Mit Recht hat deshalb schon HEGEL gegen KANT eingewendet, vor dem Denken das Denken prüfen wollen, heißt denken wollen vor dem Denken, oder gleichsam schwimmen lernen, ohne ins Wasser zu gehen. KUNO FISCHER u. a. wollen diese Einwendung mit der Bemerkung ablehnen, KANT habe nicht untersuchen wollen,  ob  wir mit der Vernunft die Wahrheit erkennen können, sondern bloß,  wie  sich die Vernunft dabei zu verhalten hat, wie man auch einem Menschen vor dem Schwimmen das Schwimmen erklären kann. Allein die Bemerkung trifft nicht zu.
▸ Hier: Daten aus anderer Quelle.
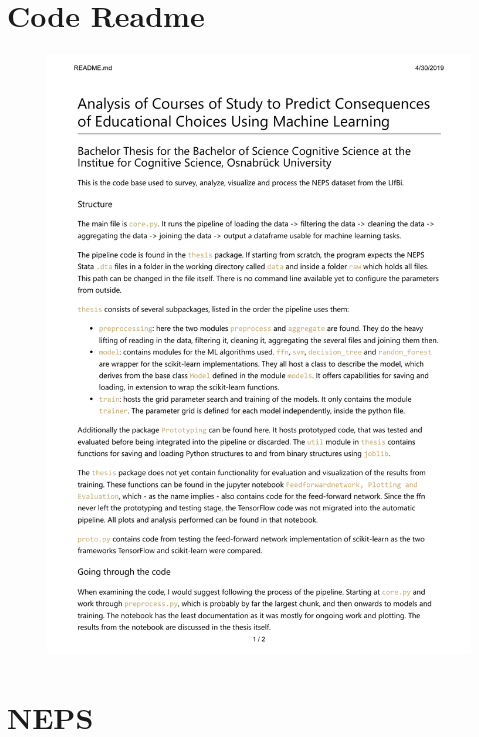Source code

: \documentclass[fontsize=12pt]{scrartcl}
\begin{document}
\section{Code Readme}
\label{apx:readme}
% 
\begin{figure}[ht]
	\centering
	\includegraphics[width=.85\textwidth]{README.pdf}
\end{figure}

\section{NEPS}
\end{document}
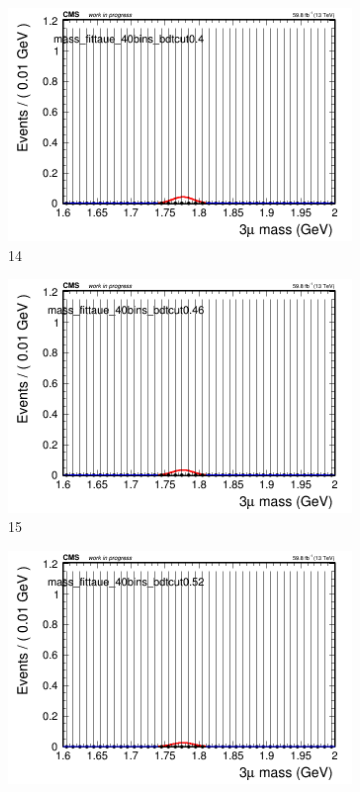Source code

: \begin{figure}[h!]
\begin{subfigure}{0.2\textwidth}
        \includegraphics[width=\textwidth]{unfixed_exp/plots/taue/massfit_taue_40bins_bdtcut0.4.png}
        \caption{14}
    \end{subfigure}
    \begin{subfigure}{0.2\textwidth}
        \includegraphics[width=\textwidth]{unfixed_exp/plots/taue/massfit_taue_40bins_bdtcut0.46.png}
        \caption{15}
    \end{subfigure}
    \begin{subfigure}{0.2\textwidth}
        \includegraphics[width=\textwidth]{unfixed_exp/plots/taue/massfit_taue_40bins_bdtcut0.52.png}

\end{subfigure}
\end{figure}
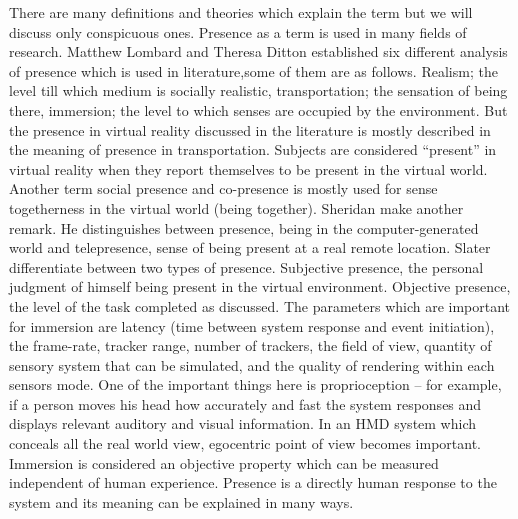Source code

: There are many definitions and theories which explain the term but we will discuss only conspicuous ones. Presence as a term is used in many fields of research. Matthew Lombard and Theresa Ditton established six different analysis of presence which is used in literature,some of them are as follows. Realism; the level till which medium is socially realistic, transportation; the sensation of being there, immersion; the level to which senses are occupied by the environment. But the presence in virtual reality discussed in the literature is mostly described in the meaning of presence in transportation. Subjects are considered “present” in virtual reality when they report themselves to be present in the virtual world. Another term social presence and co-presence is mostly used for sense togetherness in the virtual world (being together).\cite{lombard1997heart} Sheridan make another remark. He distinguishes between presence, being in the computer-generated world and telepresence, sense of being present at a real remote location\cite{sheridan1992musings}. Slater differentiate between two types of presence. Subjective presence, the personal judgment of himself being present in the virtual environment. Objective presence, the level of the task completed as discussed.\cite{slater1998influence}
The parameters which are important for immersion are latency (time between system response and event initiation), the frame-rate, tracker range, number of trackers, the field of view, quantity of sensory system that can be simulated, and the quality of rendering within each sensors mode. One of the important things here is proprioception – for example, if a person moves his head how accurately and fast the system responses and displays relevant auditory and visual information\cite{sanchez2005presence}. In an HMD system which conceals all the real world view, egocentric point of view becomes important. Immersion is considered an objective property which can be measured independent of human experience. Presence is a directly human response to the system and its meaning can be explained in many ways.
KANT will ergründen, wie Erfahrung möglich ist, d. h. wie wir die Wirklichkeit erkennen. Erkennen wir überhaupt etwas? Das ist der Sinn der kantischen Fragestellung. Das zeigt ja auch das Resultat, zu dem er schließlich gelangt. Er leugnet einfach, daß wir  etwas  erkennen, eine wahre Metaphysik ist unmöglich (2).

 3.  Auch dadurch verwickelt sich KANT in Widersprüche, daß er unserem Erkenntnisvermögen die Fähigkeit abspricht, das wirkliche Sein der Dinge außerhalb unseres Erkenntnisakts zu erfassen, es also auf den bloßen Schein der Dinge einengt, und doch zugleich uns eingehend über das wirkliche Wesen unserer Erkenntnis belehren will. Er nimmt ja - allerdings ohne Beweis - drei ganz verschiedene Erkenntnisvermögen im Menschen an, die voneinander abhängen, die ihre bestimmten, inhaltsleeren Erkenntnisformen haben und die uns nur über den Inhalt unserer sinnichen Erfahrung berichten können. Das sind doch wohl alles Aussagen über das wirkliche  Wesen  unserer Erkenntnis, also über das Ding-ansich, von dem wir nach KANT nichts wissen können. KANT kann überhaupt nie behaupten, was ein Ding in Wirklichkeit ist, ohne sich selbst zu widersprechen. Die Brücke zwischen unserem Erkennen und der objektiven Wirklichkeit ist abgebrochen. Unsere Denkmaschine arbeitet nur mit subjektiven Erkenntnisformen und subjektivem Schein, die nie zur wirklichen Welt führen. Wir sind eingeschlossen in einer Wolke subjektiver Erscheinungen; was darüber hinausliegt, ist unbekanntes Land.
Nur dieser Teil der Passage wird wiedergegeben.